Your task:
Across the records below, how many lines include the word "example"? State only the number.

Top of Given records

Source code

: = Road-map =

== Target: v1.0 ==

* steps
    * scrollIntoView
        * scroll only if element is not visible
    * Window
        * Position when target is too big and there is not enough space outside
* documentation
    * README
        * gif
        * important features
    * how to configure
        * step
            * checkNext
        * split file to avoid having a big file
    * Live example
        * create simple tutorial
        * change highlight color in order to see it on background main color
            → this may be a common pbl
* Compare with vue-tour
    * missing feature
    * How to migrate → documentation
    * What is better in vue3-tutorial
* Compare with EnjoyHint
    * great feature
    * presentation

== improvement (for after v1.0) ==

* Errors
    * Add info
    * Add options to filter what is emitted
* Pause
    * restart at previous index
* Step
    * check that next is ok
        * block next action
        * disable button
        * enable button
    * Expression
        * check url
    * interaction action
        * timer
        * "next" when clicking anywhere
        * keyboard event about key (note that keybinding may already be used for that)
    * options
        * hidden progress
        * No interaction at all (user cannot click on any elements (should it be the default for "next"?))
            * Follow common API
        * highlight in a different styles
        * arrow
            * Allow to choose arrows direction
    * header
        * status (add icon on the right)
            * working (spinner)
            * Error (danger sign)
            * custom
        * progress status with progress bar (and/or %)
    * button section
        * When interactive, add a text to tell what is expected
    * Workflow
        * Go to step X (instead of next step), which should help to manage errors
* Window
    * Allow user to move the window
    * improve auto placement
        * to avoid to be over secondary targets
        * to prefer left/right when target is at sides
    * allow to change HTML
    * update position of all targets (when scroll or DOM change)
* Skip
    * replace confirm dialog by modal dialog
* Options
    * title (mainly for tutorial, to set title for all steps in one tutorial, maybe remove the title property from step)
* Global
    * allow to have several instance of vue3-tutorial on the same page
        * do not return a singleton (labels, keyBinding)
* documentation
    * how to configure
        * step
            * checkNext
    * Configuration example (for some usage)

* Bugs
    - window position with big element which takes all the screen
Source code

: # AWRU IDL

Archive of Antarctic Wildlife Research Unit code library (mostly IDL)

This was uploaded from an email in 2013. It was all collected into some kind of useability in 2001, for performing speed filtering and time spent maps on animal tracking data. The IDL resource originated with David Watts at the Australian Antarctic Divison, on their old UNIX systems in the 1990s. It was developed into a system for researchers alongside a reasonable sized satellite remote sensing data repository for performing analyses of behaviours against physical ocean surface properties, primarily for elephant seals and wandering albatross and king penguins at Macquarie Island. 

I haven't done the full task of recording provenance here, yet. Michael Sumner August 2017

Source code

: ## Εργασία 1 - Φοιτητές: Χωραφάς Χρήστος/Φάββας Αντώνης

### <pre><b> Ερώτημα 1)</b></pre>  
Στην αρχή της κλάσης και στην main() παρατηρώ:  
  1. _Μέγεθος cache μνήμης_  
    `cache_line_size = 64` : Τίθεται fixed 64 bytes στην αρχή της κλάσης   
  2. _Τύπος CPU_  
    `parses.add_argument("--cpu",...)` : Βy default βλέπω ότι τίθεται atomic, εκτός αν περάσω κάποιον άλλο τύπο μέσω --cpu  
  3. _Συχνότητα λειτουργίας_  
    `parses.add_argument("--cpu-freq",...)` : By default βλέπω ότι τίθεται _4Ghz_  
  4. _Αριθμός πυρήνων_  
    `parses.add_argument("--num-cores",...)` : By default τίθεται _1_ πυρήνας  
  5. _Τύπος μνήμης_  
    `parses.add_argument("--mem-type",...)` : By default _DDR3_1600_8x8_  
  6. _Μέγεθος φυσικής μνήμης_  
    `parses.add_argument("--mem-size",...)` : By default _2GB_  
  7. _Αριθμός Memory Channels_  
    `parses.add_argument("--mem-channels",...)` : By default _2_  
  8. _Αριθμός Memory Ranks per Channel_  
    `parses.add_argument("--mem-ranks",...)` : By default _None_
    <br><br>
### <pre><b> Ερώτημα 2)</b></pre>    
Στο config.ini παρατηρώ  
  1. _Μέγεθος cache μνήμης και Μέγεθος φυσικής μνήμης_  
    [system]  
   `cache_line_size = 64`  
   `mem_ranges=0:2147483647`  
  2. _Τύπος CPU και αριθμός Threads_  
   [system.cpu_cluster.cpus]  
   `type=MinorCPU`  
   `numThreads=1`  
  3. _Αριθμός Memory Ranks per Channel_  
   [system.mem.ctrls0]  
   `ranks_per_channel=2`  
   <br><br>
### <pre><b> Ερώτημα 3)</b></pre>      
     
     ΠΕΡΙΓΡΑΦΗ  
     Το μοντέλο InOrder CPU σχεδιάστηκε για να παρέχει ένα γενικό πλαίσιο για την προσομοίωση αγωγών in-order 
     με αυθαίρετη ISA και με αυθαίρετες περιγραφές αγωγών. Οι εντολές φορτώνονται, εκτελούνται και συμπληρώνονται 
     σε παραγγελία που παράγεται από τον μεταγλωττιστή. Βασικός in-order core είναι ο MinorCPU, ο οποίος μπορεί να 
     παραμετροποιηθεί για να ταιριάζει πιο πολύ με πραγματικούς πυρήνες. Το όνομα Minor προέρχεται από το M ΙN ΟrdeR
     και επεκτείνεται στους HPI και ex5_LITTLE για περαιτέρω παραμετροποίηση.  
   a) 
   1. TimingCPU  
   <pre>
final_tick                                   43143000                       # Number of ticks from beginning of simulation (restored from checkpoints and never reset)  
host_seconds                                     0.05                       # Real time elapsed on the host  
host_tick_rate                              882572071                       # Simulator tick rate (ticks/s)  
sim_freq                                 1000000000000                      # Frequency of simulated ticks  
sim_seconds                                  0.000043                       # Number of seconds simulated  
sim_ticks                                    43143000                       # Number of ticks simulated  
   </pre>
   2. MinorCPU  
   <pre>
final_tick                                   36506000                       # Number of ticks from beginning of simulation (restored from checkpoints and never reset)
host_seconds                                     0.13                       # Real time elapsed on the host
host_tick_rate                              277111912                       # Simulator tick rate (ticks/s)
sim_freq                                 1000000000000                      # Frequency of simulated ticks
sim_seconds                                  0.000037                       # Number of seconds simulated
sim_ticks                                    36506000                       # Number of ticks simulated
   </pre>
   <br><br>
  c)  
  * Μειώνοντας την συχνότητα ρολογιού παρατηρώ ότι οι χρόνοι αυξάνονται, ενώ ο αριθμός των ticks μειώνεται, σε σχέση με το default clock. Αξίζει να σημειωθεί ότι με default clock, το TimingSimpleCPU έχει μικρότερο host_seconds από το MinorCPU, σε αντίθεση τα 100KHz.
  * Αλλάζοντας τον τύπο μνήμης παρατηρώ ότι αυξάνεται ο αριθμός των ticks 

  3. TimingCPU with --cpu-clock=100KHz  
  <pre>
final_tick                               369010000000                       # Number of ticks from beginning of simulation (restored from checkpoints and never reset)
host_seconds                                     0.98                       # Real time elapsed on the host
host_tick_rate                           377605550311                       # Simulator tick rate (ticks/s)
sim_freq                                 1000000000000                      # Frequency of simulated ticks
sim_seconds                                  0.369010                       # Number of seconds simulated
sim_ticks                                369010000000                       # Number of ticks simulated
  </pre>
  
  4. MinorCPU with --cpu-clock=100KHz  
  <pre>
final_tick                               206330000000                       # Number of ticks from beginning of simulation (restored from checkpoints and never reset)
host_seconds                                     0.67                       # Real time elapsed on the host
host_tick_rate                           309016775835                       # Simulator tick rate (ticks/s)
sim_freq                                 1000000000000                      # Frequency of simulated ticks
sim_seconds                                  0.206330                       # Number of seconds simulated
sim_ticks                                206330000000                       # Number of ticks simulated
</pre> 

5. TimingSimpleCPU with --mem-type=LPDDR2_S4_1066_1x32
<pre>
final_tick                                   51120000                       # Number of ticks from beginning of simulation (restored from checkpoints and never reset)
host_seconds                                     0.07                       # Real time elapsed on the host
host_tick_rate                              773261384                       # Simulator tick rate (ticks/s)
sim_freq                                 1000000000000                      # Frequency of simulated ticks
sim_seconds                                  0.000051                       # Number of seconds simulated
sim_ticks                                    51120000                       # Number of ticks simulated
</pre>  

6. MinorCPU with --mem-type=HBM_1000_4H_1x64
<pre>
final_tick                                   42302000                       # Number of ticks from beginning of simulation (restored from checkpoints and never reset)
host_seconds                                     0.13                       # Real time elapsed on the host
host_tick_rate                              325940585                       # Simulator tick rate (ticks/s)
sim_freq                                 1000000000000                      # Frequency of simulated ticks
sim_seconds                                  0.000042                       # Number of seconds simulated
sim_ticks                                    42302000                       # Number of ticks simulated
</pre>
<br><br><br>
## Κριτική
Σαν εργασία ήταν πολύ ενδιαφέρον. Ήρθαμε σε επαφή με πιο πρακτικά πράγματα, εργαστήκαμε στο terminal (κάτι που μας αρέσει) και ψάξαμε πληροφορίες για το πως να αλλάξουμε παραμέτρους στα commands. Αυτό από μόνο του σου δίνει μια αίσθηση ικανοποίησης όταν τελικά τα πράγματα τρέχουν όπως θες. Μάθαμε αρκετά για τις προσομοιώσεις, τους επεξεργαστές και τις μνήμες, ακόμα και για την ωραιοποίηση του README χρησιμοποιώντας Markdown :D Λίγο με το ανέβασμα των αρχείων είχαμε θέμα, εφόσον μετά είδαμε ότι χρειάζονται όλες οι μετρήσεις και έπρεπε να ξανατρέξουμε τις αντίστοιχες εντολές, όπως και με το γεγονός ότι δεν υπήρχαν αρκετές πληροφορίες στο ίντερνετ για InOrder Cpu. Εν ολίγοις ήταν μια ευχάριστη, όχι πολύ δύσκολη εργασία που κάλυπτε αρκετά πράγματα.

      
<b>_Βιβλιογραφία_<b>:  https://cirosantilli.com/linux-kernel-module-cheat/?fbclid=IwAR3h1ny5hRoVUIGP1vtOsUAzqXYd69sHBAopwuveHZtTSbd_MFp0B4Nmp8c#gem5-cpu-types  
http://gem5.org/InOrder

Bottom of Given records

Answer box:
2